Eppure, secondo quanto affermato dallo stesso Mantovano, «le rotte del canale d'Otranto sono praticamente chiuse grazie alla collaborazione con l'Albania, quelle verso la Calabria grazie alla collaborazione con la Turchia e si è ottenuta la chiusura del Canale di Suez alle carrette del mare grazie agli accordi operativi con la polizia egiziana, ma le organizzazioni criminali che gestiscono il traffico di uomini hanno individuato il punto più debole. La Libia subisce infatti forti pressioni interne dal Sud del paese per le migliaia di immigrati che puntano ai porti».

Il dramma dell'immigrazione clandestina sembra invece finito per quanto riguarda l'Albania. Era dal 1991 che l'Italia era invasa a più riprese dall'arrivo sulle coste meridionali del mare Adriatico di migliaia di albanesi. Il problema, oltre che annoso, era reso ancor più grave dalla connessione fra la criminalità organizzata albanese e la criminalità organizzata italiana, con annesso passaggio di stupefacenti, soprattutto marijuana, dalle coltivazioni avviate in Albania al mercato italiano ed europeo.

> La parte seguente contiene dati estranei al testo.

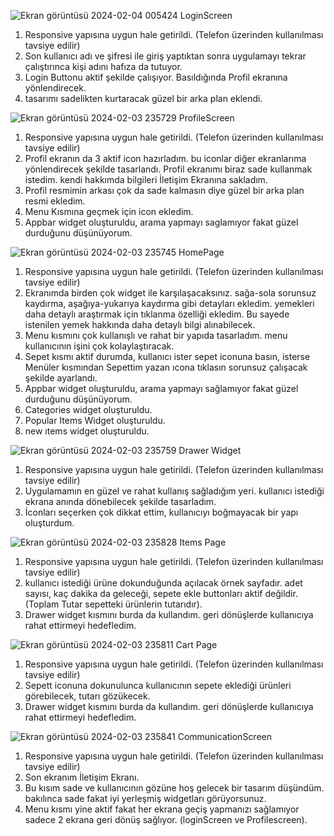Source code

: ![Ekran görüntüsü 2024-02-04 005424](https://github.com/UrtekinBaran/final_flutter_projesi/assets/120023499/67a1ebd0-c1f0-4efb-b604-0f7e89db0df4)
LoginScreen
1. Responsive yapısına uygun hale getirildi. (Telefon üzerinden kullanılması tavsiye edilir)
2. Son kullanıcı adı ve şifresi ile giriş yaptıktan sonra uygulamayı tekrar çalıştırınca kişi adını hafıza da tutuyor.
3. Login Buttonu aktif şekilde çalışıyor. Basıldığında Profil ekranına yönlendirecek.
4. tasarımı sadelikten kurtaracak güzel bir arka plan eklendi.







![Ekran görüntüsü 2024-02-03 235729](https://github.com/UrtekinBaran/final_flutter_projesi/assets/120023499/c84a31bb-b101-40e8-85c7-e1f9447624d8)
ProfileScreen
1. Responsive yapısına uygun hale getirildi. (Telefon üzerinden kullanılması tavsiye edilir)
2. Profil ekranın da 3 aktif icon hazırladım. bu iconlar diğer ekranlarıma yönlendirecek şekilde tasarlandı. Profil ekranımı biraz sade kullanmak istedim. kendi hakkımda bilgileri İletişim Ekranına sakladım.
3. Profil resmimin arkası çok da sade kalmasın diye güzel bir arka plan resmi ekledim.
4. Menu Kısmına geçmek için icon ekledim.
5. Appbar widget oluşturuldu, arama yapmayı saglamıyor fakat güzel durduğunu düşünüyorum.







![Ekran görüntüsü 2024-02-03 235745](https://github.com/UrtekinBaran/final_flutter_projesi/assets/120023499/9f0e0ec7-9ca0-45e3-93f4-0c483474589d)
HomePage
1. Responsive yapısına uygun hale getirildi. (Telefon üzerinden kullanılması tavsiye edilir)
2. Ekranımda birden çok widget ile karşılaşacaksınız. sağa-sola sorunsuz kaydırma, aşağıya-yukarıya kaydırma gibi detayları ekledim. yemekleri daha detaylı araştırmak için tıklanma özelliği ekledim. Bu sayede istenilen yemek hakkında daha detaylı bilgi alınabilecek.
3. Menu kısmını çok kullanışlı ve rahat bir  yapıda tasarladım. menu kullanıcının işini çok kolaylaştıracak.
4. Sepet kısmı aktif durumda, kullanıcı ister sepet iconuna basın, isterse Menüler kısmından Sepettim yazan ıcona tıklasın sorunsuz çalışacak şekilde ayarlandı.
5. Appbar widget oluşturuldu, arama yapmayı sağlamıyor fakat güzel durduğunu düşünüyorum.
6. Categories widget oluşturuldu.
7. Popular Items Widget oluşturuldu.
8. new ıtems widget oluşturuldu.







![Ekran görüntüsü 2024-02-03 235759](https://github.com/UrtekinBaran/final_flutter_projesi/assets/120023499/8e169eec-8e20-409d-b9b7-e08c73c29c56)
Drawer Widget
1. Responsive yapısına uygun hale getirildi. (Telefon üzerinden kullanılması tavsiye edilir)
2. Uygulamamın en güzel ve rahat kullanış sağladığım yeri. kullanıcı istediği ekrana anında dönebilecek şekilde tasarladım.
3. İconları seçerken çok dikkat ettim, kullanıcıyı boğmayacak bir yapı oluşturdum.







![Ekran görüntüsü 2024-02-03 235828](https://github.com/UrtekinBaran/final_flutter_projesi/assets/120023499/044309d3-aa96-4bc5-b0b9-a43dada44749)
Items Page
1. Responsive yapısına uygun hale getirildi. (Telefon üzerinden kullanılması tavsiye edilir)
2. kullanıcı istediği ürüne dokunduğunda açılacak örnek sayfadır. adet sayısı, kaç dakika da geleceği, sepete ekle buttonları aktif değildir. (Toplam Tutar sepetteki ürünlerin tutarıdır).
3. Drawer widget kısmını burda da kullandım. geri dönüşlerde kullanıcıya rahat ettirmeyi hedefledim.







![Ekran görüntüsü 2024-02-03 235811](https://github.com/UrtekinBaran/final_flutter_projesi/assets/120023499/5256759e-7737-4b00-8aa3-2d65c3dbc060)
Cart Page
1. Responsive yapısına uygun hale getirildi. (Telefon üzerinden kullanılması tavsiye edilir)
2. Sepett iconuna dokunulunca kullanıcının sepete eklediği ürünleri görebilecek, tutarı gözükecek.
3. Drawer widget kısmını burda da kullandım. geri dönüşlerde kullanıcıya rahat ettirmeyi hedefledim.







![Ekran görüntüsü 2024-02-03 235841](https://github.com/UrtekinBaran/final_flutter_projesi/assets/120023499/6d165292-f5db-419a-88ea-743948ad1577)
CommunicationScreen
1. Responsive yapısına uygun hale getirildi. (Telefon üzerinden kullanılması tavsiye edilir)
2. Son ekranım İletişim Ekranı.
3. Bu kısım sade ve kullanıcının gözüne hoş gelecek bir tasarım düşündüm. bakılınca sade fakat iyi yerleşmiş widgetları görüyorsunuz.
4. Menu kısmı yine aktif fakat her ekrana geçiş yapmanızı sağlamıyor sadece 2 ekrana geri dönüş sağlıyor. (loginScreen ve Profilescreen).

Dalla metà del 2002, però, dal "porto dei pirati" di Valona, gli scafisti sono scomparsi e non partono più gommoni. Questi si sono in parte spostati a più a sud, lungo le coste greche, dove i controlli si stanno rivelando molto più vulnerabili di quelli assicurati dalle pur sgangherate forze di polizia albanesi. Il problema è stato comunque drasticamente ridimensionato. Gli accordi di cooperazione e riammissione si mostrano pertanto una strada indispensabile. Nel novembre 2002 l'Italia ha ospitato un vertice dei Paesi aderenti all' "iniziativa Adriatica-Ionica" (che coinvolge Italia, Bosnia, Croazia, Jugoslavia, Albania, Grecia e Slovenia), i quali hanno sottoscritto un "Piano d'azione" per contrastare i trafficanti di esseri umani. Tra gli strumenti previsti, le pattuglie miste (composte da poliziotti di due Stati) per controllare coste e frontiere, e una rigorosa attuazione degli accordi di riammissione, anche nei Paesi terzi, dei clandestini espulsi.

Gli accordi bilaterali andrebbero inoltre tutti riprodotti a livello europeo, perché avere come partner non l'Italia o la Germania come singole nazioni ma l'U.E. nel suo insieme, avrebbe un senso incomparabilmente diverso, vincolando così in modo ancora più stringente il paese extracomunitario con il quale è necessario collaborare. Anche la questione delle "quote d'ingresso" degli immigrati dovrebbe quindi essere affrontata e stabilita su base europea.

Gli accordi di riammissione firmati sinora dal governo Berlusconi sono ben sei, ed ha un ben dire l'opposizione che il precedente governo del centro-sinistra n'aveva firmati una ventina, perché questi, in gran parte, erano rimasti poco o niente applicati.

Il 13 settembre scorso, in più, un altro risultato della positiva via della collaborazione fra Paesi "di uscita" e "di approdo" dell'immigrazione è stato raggiunto. Il ministro della giustizia Castelli ha infatti firmato, con il suo omologo rumeno, un accordo in base al quale i cittadini romeni immigrati condannati in Italia sconteranno la pena nel loro Paese d'origine. Si tratta dello stesso tipo di trattato firmato con l'Albania nell'aprile 2002.

Sembra quindi finalmente non lontano, potremmo dire a conclusione di questa nostra sintetica rassegna, il tempo in cui non vi saranno per gli extracomunitari che vogliano venire in Italia altre vie che quelle regolari. L'applicazione d'ogni principio d'accoglienza ed ospitalità, del resto, non dovrebbe mai trascurare la "reciprocità". Nel senso che, nonostante quanto vorrebbero certi demagoghi: non si entra sfondando la porta!